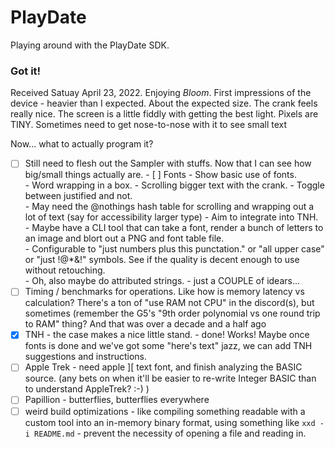 # PlayDate

Playing around with the PlayDate SDK.

### Got it!

Received Satuay April 23, 2022.  Enjoying _Bloom_.  First impressions of the
device - heavier than I expected. About the expected size.  The crank feels really
nice.  The screen is a little fiddly with getting the best light.  Pixels are 
TINY.  Sometimes need to get nose-to-nose with it to see small text

Now... what to actually program it?

* [ ] Still need to flesh out the Sampler with stuffs.  Now that I can see how big/small
      things actually are.
      - [ ] Fonts - Show basic use of fonts.  
            - Word wrapping in a box.
            - Scrolling bigger text with the crank. 
            - Toggle between justified and not.  
            - May need the @nothings hash table for scrolling and wrapping out a lot of text (say for accessibility larger type)
            - Aim to integrate into TNH.  
            - Maybe have a CLI tool that can take a font, render a bunch of letters to an image and blort out a PNG and font table file.  
              - Configurable to "just numbers plus this punctation." or "all upper case" or "just !@*&!" symbols.  See if the quality is decent enough to use without retouching.  
            - Oh, also maybe do attributed strings.
            - just a COUPLE of idears...
* [ ] Timing / benchmarks for operations.  Like how is memory latency vs calculation?
      There's a ton of "use RAM not CPU" in the discord(s), but sometimes (remember the
      G5's "9th order polynomial vs one round trip to RAM" thing?  And that was over
      a decade and a half ago
* [X] TNH - the case makes a nice little stand.
      - done!  Works!  Maybe once fonts is done and we've got some
        "here's text" jazz, we can add TNH suggestions and instructions.
* [ ] Apple Trek - need apple ][ text font, and finish analyzing the 
      BASIC source. (any bets on when it'll be easier to re-write
      Integer BASIC than to understand AppleTrek? :-) )
* [ ] Papillion - butterflies, butterflies everywhere
* [ ] weird build optimizations - like compiling something readable
      with a custom tool into an in-memory binary format, using
      something like `xxd -i README.md` - prevent the necessity of
      opening a file and reading in.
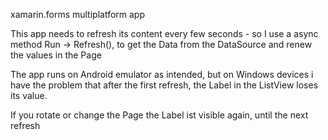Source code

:xamarin.forms multiplatform app

This app needs to refresh its content every few seconds - so I use a async method Run -> Refresh(), to get the Data from the DataSource and renew the values in the Page

The app runs on Android emulator as intended, but on Windows devices i have the problem that after the first refresh, the Label in the ListView loses its value.

If you rotate or change the Page the Label ist visible again, until the next refresh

--------------------------------

Set down the complete material exactly, but do not include the images.

 # PlayDate

Playing around with the PlayDate SDK.

### Got it!

Received Satuay April 23, 2022.  Enjoying _Bloom_.  First impressions of the
device - heavier than I expected. About the expected size.  The crank feels really
nice.  The screen is a little fiddly with getting the best light.  Pixels are 
TINY.  Sometimes need to get nose-to-nose with it to see small text

Now... what to actually program it?

* [ ] Still need to flesh out the Sampler with stuffs.  Now that I can see how big/small
      things actually are.
      - [ ] Fonts - Show basic use of fonts.  
            - Word wrapping in a box.
            - Scrolling bigger text with the crank. 
            - Toggle between justified and not.  
            - May need the @nothings hash table for scrolling and wrapping out a lot of text (say for accessibility larger type)
            - Aim to integrate into TNH.  
            - Maybe have a CLI tool that can take a font, render a bunch of letters to an image and blort out a PNG and font table file.  
              - Configurable to "just numbers plus this punctation." or "all upper case" or "just !@*&!" symbols.  See if the quality is decent enough to use without retouching.  
            - Oh, also maybe do attributed strings.
            - just a COUPLE of idears...
* [ ] Timing / benchmarks for operations.  Like how is memory latency vs calculation?
      There's a ton of "use RAM not CPU" in the discord(s), but sometimes (remember the
      G5's "9th order polynomial vs one round trip to RAM" thing?  And that was over
      a decade and a half ago
* [X] TNH - the case makes a nice little stand.
      - done!  Works!  Maybe once fonts is done and we've got some
        "here's text" jazz, we can add TNH suggestions and instructions.
* [ ] Apple Trek - need apple ][ text font, and finish analyzing the 
      BASIC source. (any bets on when it'll be easier to re-write
      Integer BASIC than to understand AppleTrek? :-) )
* [ ] Papillion - butterflies, butterflies everywhere
* [ ] weird build optimizations - like compiling something readable
      with a custom tool into an in-memory binary format, using
      something like `xxd -i README.md` - prevent the necessity of
      opening a file and reading in.
Source code

:xamarin.forms multiplatform app

This app needs to refresh its content every few seconds - so I use a async method Run -> Refresh(), to get the Data from the DataSource and renew the values in the Page

The app runs on Android emulator as intended, but on Windows devices i have the problem that after the first refresh, the Label in the ListView loses its value.

If you rotate or change the Page the Label ist visible again, until the next refresh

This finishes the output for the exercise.